:: Description of the task ::
Scan the entries that follow and give only the number of lines containing "theorem".

"""

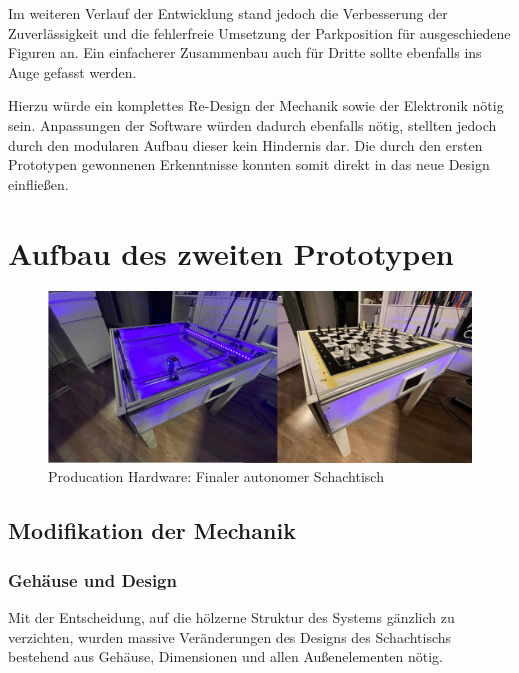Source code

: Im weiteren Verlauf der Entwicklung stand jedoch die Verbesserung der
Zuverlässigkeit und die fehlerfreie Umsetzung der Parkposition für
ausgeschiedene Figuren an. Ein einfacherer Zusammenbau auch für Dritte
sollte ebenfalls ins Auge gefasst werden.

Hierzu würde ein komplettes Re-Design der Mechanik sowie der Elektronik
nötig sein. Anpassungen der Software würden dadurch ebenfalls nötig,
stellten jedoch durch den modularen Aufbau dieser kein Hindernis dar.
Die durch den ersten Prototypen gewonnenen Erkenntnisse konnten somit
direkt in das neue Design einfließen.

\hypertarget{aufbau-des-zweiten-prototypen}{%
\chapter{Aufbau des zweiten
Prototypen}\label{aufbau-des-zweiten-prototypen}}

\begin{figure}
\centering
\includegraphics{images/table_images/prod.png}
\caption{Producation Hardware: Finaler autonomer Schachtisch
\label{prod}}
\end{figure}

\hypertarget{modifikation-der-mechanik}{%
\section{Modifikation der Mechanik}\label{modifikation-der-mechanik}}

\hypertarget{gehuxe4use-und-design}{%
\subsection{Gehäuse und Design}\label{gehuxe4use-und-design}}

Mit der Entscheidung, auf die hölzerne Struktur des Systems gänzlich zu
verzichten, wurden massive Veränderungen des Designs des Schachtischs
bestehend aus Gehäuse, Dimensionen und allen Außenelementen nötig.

"""
"""

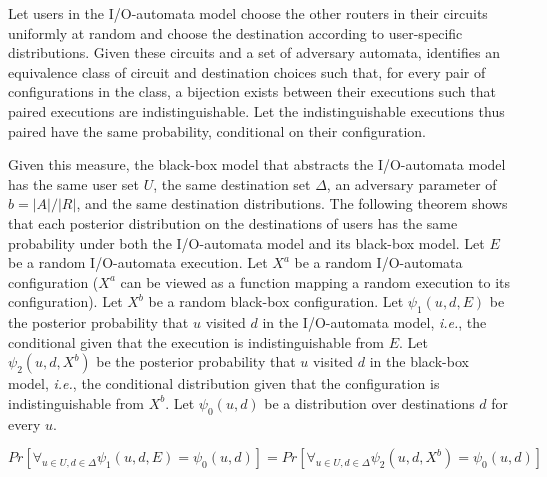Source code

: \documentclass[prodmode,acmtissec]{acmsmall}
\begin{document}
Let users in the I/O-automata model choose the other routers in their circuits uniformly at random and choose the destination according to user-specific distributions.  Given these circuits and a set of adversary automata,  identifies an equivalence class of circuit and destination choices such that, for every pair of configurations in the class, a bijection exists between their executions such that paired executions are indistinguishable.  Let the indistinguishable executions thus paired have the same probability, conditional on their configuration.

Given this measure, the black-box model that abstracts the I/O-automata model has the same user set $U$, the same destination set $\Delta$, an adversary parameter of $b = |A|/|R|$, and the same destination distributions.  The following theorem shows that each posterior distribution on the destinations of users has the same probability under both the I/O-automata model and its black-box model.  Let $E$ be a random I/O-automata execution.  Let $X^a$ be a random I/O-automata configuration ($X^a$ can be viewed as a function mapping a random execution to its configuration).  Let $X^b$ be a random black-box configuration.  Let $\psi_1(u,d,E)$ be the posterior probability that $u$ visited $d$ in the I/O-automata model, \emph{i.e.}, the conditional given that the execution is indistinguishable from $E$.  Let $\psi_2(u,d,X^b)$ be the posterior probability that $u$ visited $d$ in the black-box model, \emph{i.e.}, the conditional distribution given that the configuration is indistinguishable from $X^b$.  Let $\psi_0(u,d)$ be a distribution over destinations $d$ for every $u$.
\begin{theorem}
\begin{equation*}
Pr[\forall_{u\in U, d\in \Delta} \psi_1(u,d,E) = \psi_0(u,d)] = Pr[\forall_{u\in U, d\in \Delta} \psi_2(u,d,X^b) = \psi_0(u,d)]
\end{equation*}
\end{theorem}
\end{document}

"""

:: Problem solution ::
3